Also, 13 percent of students covered by the Individuals with Disabilities Education Act were suspended from school, compared to 6 percent of students without disabilities.

The information came from the latest data collected by the U.S. Department of Education about the nation’s schools. The Civil Rights Data Collection is gathered primarily so that the department has the information it needs to enforce civil rights laws that provide for equal educational opportunities for students of different races, genders, disabilities, and English-speaking skills.

This year’s data release is the first since 2000 reflecting information from all schools and districts, including all charter schools and juvenile justice facilities. In 2012, the department released data reflecting statistics gathered during the 2009-10 school year. However, only 7,000 school districts were a part of that data collection. This time around, the department collected data on districts representing nearly all of the nation’s students.

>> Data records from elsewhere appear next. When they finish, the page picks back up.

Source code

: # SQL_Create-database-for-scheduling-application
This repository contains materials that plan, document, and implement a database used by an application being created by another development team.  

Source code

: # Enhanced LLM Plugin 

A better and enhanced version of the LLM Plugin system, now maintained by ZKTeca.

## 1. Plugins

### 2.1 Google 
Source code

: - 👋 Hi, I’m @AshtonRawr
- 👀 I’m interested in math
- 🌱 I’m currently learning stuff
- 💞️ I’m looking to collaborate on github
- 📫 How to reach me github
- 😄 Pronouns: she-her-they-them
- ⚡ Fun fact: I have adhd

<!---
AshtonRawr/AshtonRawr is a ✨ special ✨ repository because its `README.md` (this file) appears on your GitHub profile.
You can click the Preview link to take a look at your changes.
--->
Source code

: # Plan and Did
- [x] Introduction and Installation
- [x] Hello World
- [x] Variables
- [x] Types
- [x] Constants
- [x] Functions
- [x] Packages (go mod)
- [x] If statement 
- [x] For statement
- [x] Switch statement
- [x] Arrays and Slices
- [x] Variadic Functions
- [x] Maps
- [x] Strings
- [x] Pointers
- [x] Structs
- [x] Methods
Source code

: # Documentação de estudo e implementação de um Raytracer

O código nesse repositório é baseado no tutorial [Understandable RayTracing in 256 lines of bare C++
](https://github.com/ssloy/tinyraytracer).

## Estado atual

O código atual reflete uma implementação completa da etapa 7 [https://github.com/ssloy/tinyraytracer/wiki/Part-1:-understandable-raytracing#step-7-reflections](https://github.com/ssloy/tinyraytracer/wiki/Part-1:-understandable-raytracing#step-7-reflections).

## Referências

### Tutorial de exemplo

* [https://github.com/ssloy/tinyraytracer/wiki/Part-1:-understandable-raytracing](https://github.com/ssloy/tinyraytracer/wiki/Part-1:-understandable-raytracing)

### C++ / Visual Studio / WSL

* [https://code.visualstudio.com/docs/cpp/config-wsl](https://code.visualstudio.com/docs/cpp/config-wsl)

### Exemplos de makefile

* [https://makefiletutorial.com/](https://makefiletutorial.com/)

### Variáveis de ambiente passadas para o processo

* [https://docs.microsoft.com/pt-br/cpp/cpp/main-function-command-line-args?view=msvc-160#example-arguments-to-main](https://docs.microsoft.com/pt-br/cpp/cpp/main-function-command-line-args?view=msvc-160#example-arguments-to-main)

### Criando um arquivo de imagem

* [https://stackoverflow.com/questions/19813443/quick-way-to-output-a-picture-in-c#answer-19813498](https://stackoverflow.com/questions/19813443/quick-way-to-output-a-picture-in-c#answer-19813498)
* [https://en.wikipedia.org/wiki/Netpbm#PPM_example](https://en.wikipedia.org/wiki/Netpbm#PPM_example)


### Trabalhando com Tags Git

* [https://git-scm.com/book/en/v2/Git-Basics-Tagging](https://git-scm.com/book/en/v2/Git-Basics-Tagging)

In the 2009-10 data collection, the department also found that, although black students make up 21 percent of students with disabilities, they represented 44 percent of the cases in which mechanical restraints—where students are controlled using some kind of a device—were involved. For the most recent data collection, the department found that black students represented 19 percent of students with disabilities, and 36 percent of those who were controlled to mechanical restraints during the school year. It is not clear whether the difference represents a change in practice, or is linked to the fact that more schools are involved in the 2011-12 data collection.

Taking a closer look at state data, the collection showed that almost all of the students in Nevada who were physically restrained, 96 percent, were students with disabilities. Florida, at 95 percent and New York at 93 percent had percentages nearly as high.

Stay tuned for more from Education Week on this massive data collection, which can be found at the Education Department’s civil rights data website.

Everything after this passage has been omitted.